- What to work on: Omit every picture and write out the rest of the records exactly.
● ● ● ● ● ● ●
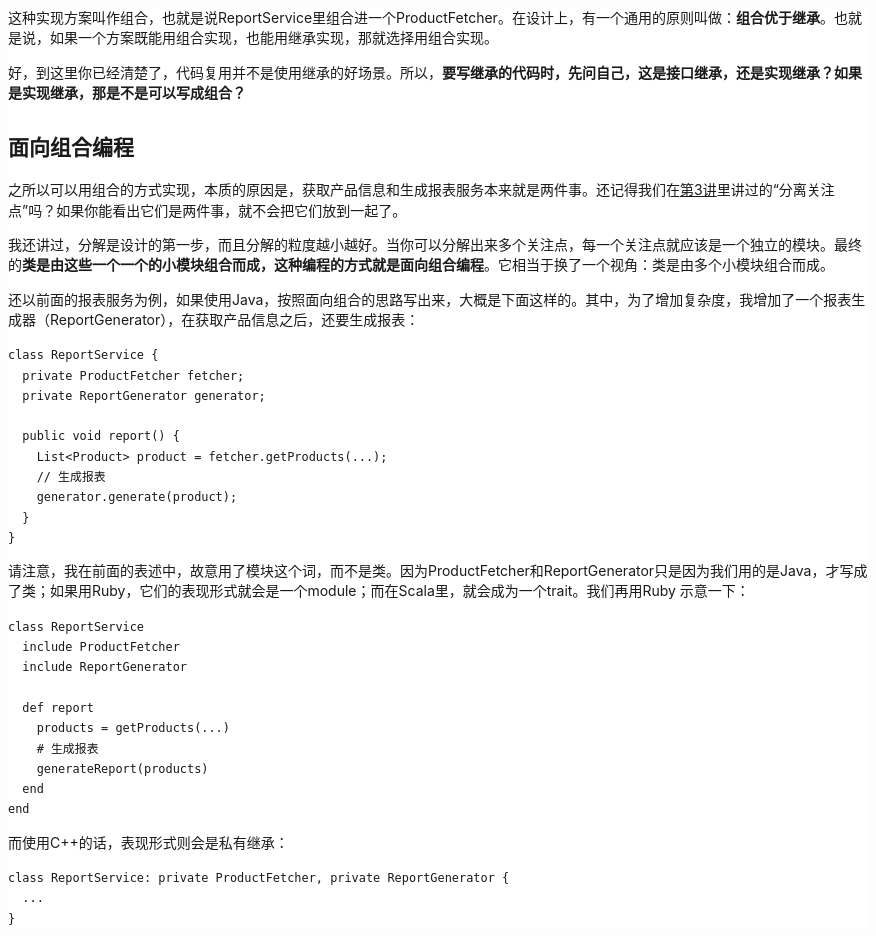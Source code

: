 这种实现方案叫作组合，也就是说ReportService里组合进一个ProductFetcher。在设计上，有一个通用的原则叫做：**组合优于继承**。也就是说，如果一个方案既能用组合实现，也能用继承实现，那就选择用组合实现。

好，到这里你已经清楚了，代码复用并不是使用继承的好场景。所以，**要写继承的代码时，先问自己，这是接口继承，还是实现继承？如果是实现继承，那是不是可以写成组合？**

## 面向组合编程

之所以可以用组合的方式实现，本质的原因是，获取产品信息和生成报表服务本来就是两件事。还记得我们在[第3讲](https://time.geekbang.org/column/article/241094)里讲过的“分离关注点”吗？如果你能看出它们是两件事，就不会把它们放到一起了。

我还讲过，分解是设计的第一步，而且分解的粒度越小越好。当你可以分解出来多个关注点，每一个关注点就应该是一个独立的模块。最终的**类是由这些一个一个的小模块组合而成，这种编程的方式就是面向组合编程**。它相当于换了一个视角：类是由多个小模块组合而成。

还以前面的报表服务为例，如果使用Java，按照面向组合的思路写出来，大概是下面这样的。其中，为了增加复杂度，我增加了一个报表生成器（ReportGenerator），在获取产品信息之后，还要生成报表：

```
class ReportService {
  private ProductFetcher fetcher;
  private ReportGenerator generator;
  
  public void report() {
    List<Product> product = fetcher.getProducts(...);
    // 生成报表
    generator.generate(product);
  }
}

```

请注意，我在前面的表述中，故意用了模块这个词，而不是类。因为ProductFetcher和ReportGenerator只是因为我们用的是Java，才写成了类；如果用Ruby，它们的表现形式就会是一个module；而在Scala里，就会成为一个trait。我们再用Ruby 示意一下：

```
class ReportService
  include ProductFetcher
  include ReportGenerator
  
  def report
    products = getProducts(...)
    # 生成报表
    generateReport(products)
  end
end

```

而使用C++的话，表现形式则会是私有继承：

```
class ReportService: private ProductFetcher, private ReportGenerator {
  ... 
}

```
● ● ● ● ● ● ●
- Exercise solution:
Source code

: 这种实现方案叫作组合，也就是说ReportService里组合进一个ProductFetcher。在设计上，有一个通用的原则叫做：**组合优于继承**。也就是说，如果一个方案既能用组合实现，也能用继承实现，那就选择用组合实现。

好，到这里你已经清楚了，代码复用并不是使用继承的好场景。所以，**要写继承的代码时，先问自己，这是接口继承，还是实现继承？如果是实现继承，那是不是可以写成组合？**

## 面向组合编程

之所以可以用组合的方式实现，本质的原因是，获取产品信息和生成报表服务本来就是两件事。还记得我们在[第3讲](https://time.geekbang.org/column/article/241094)里讲过的“分离关注点”吗？如果你能看出它们是两件事，就不会把它们放到一起了。

我还讲过，分解是设计的第一步，而且分解的粒度越小越好。当你可以分解出来多个关注点，每一个关注点就应该是一个独立的模块。最终的**类是由这些一个一个的小模块组合而成，这种编程的方式就是面向组合编程**。它相当于换了一个视角：类是由多个小模块组合而成。

还以前面的报表服务为例，如果使用Java，按照面向组合的思路写出来，大概是下面这样的。其中，为了增加复杂度，我增加了一个报表生成器（ReportGenerator），在获取产品信息之后，还要生成报表：

```
class ReportService {
  private ProductFetcher fetcher;
  private ReportGenerator generator;
  
  public void report() {
    List<Product> product = fetcher.getProducts(...);
    // 生成报表
    generator.generate(product);
  }
}

```

请注意，我在前面的表述中，故意用了模块这个词，而不是类。因为ProductFetcher和ReportGenerator只是因为我们用的是Java，才写成了类；如果用Ruby，它们的表现形式就会是一个module；而在Scala里，就会成为一个trait。我们再用Ruby 示意一下：

```
class ReportService
  include ProductFetcher
  include ReportGenerator
  
  def report
    products = getProducts(...)
    # 生成报表
    generateReport(products)
  end
end

```

而使用C++的话，表现形式则会是私有继承：

```
class ReportService: private ProductFetcher, private ReportGenerator {
  ... 
}

```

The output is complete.